Thursday, December 10, 2015

LIGHT AT THE END OF THE TUNNEL

I have had a lot of time to think about time and life and people and experiences as I waited for acknowledgment from people who have no manners or class and patience as I waited for my paperwork to pass through bureaucratic red tape as I almost fell through the cracks, but with persistence and determination I made it through and all is well.

I have been waiting for eight long years for this particular time in my life.  A time when I can begin to rebuild what was lost in that horrible housing crash of 2008, you know, when most of the world got screwed over by greed and the banks got bailed out, but the people didn't get help.

I lived in fear of always having to live in the world I had to survive in over the past eight years and am thankful to finally be seeing the light at the end of the tunnel, thank you very much!  Just surviving is one of the worst things in the world, even when you are good at it.  I thankfully, didn't have to compromise any of my values or morals or degrade my self, but I am sure there are people whom have had to and are still doing so; there by the grace of god goes any one of us for sure!

While practicing patience, I also had to practice kindness and remember during this time, that golden rule, "If you don't have anything nice to say, don't say anything at all"  I was feeling the stress of and the residue of reality - which I always try to live in, but like some people, stick my head in the sand and pretend that what I am experiencing isn't really happening.
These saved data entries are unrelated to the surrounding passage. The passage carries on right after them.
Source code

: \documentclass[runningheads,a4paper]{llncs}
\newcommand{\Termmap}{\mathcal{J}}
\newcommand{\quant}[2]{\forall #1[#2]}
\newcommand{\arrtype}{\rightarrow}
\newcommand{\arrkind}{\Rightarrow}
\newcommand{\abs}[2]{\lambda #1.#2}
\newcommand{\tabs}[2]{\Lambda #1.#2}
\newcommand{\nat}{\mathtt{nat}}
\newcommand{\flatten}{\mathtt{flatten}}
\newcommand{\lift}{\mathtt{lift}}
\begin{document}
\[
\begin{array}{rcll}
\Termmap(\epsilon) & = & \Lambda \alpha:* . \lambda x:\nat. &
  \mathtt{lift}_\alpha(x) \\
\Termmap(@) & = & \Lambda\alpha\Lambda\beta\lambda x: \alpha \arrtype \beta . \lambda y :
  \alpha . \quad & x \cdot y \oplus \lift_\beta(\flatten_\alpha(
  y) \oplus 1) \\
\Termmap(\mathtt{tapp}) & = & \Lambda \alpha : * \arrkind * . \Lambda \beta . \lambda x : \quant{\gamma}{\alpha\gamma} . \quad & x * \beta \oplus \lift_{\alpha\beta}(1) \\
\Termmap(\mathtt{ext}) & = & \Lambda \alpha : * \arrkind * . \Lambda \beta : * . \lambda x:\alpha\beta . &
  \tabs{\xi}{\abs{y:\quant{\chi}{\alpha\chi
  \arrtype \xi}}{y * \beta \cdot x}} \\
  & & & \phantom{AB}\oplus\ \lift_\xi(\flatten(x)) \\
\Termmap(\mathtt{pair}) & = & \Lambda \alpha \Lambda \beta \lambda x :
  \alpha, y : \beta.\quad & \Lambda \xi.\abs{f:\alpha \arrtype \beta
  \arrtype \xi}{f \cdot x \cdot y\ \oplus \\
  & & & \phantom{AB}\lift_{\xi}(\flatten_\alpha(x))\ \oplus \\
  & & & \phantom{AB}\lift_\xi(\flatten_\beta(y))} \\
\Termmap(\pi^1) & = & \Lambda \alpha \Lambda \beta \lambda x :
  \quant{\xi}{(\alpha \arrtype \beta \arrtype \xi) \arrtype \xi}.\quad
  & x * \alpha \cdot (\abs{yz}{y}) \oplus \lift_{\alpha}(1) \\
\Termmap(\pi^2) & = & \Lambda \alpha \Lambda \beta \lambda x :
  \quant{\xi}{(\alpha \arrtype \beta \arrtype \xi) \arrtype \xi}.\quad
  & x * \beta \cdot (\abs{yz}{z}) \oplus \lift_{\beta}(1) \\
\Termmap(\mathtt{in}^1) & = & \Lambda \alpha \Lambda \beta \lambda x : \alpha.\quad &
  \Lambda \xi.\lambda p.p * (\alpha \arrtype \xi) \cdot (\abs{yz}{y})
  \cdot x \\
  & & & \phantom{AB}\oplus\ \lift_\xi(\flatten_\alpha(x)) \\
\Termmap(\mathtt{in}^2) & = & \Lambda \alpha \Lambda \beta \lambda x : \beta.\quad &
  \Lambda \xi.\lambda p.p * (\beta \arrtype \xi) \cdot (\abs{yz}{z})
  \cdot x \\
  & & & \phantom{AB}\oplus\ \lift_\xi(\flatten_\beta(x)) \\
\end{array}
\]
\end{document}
Since I am obeying the golden rule I will not elaborate, but can only say that I am not surprised by the behavior of a couple of individuals whom I gave my time and energy when they needed it, until they didn't need it, who acted and still act like asses who are not worthy of my time, support, energy or presence.

I had a wonderful Thanksgiving with my boys, my sons Dad, my daughter in law and my sweet grandchildren to remind me, once again, on what is important.  Family, fellowship, faith and love (and food, of course.)  The bond that we have is one which gets stretched at times very thin, but always snaps back and lasts no matter what.

As we approach the Christmas Season I continue to be thankful and grateful for everything.  There is much gladness in my heart and for the first time in so many years I think I have the spirit in me once again.

I look forward to the New Year to mark a fresh beginning full of hope, dreams and possibilities and oh yeah, new goals!!!!  I look forward to my light shining brighter than ever.  How far it reaches we shall see - the future looks very bright to me indeed!

My hope for all of you who have been so dedicated and patient and a large part of why I write and why I don't at times, is for you to have the best year and find some way to shine as well.  Some of you I somehow inspire and some of you inspire me a great deal, so thanks for that!

Much to do over the next 15 days between decorating, baking, cooking and planning so I am not making a promise that I will be writing every day, it seems that every time I do my plans go askew, so when I can I will and that is the best I can do!